WHAT YOU NEED TO DO => When you reach the records, transcribe each one exactly.

(Collected data)
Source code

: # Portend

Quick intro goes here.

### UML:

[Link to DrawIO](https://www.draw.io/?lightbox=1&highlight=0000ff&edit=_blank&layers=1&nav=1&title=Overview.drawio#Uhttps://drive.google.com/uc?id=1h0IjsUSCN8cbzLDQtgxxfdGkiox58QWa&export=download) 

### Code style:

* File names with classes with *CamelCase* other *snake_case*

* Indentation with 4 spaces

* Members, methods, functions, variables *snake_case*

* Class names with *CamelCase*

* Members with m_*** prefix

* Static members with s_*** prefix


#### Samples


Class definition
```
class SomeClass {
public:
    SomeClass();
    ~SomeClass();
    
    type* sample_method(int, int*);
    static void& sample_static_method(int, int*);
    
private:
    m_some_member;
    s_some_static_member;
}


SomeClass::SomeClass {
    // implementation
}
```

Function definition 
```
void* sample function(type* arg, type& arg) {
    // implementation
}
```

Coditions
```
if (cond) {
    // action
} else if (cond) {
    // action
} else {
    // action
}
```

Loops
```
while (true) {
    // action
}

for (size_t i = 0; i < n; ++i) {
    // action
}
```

THE ANSWER =>
Source code

: # Portend

Quick intro goes here.

### UML:

[Link to DrawIO](https://www.draw.io/?lightbox=1&highlight=0000ff&edit=_blank&layers=1&nav=1&title=Overview.drawio#Uhttps://drive.google.com/uc?id=1h0IjsUSCN8cbzLDQtgxxfdGkiox58QWa&export=download) 

### Code style:

* File names with classes with *CamelCase* other *snake_case*

* Indentation with 4 spaces

* Members, methods, functions, variables *snake_case*

* Class names with *CamelCase*

* Members with m_*** prefix

* Static members with s_*** prefix


#### Samples


Class definition
```
class SomeClass {
public:
    SomeClass();
    ~SomeClass();
    
    type* sample_method(int, int*);
    static void& sample_static_method(int, int*);
    
private:
    m_some_member;
    s_some_static_member;
}


SomeClass::SomeClass {
    // implementation
}
```

Function definition 
```
void* sample function(type* arg, type& arg) {
    // implementation
}
```

Coditions
```
if (cond) {
    // action
} else if (cond) {
    // action
} else {
    // action
}
```

Loops
```
while (true) {
    // action
}

for (size_t i = 0; i < n; ++i) {
    // action
}
```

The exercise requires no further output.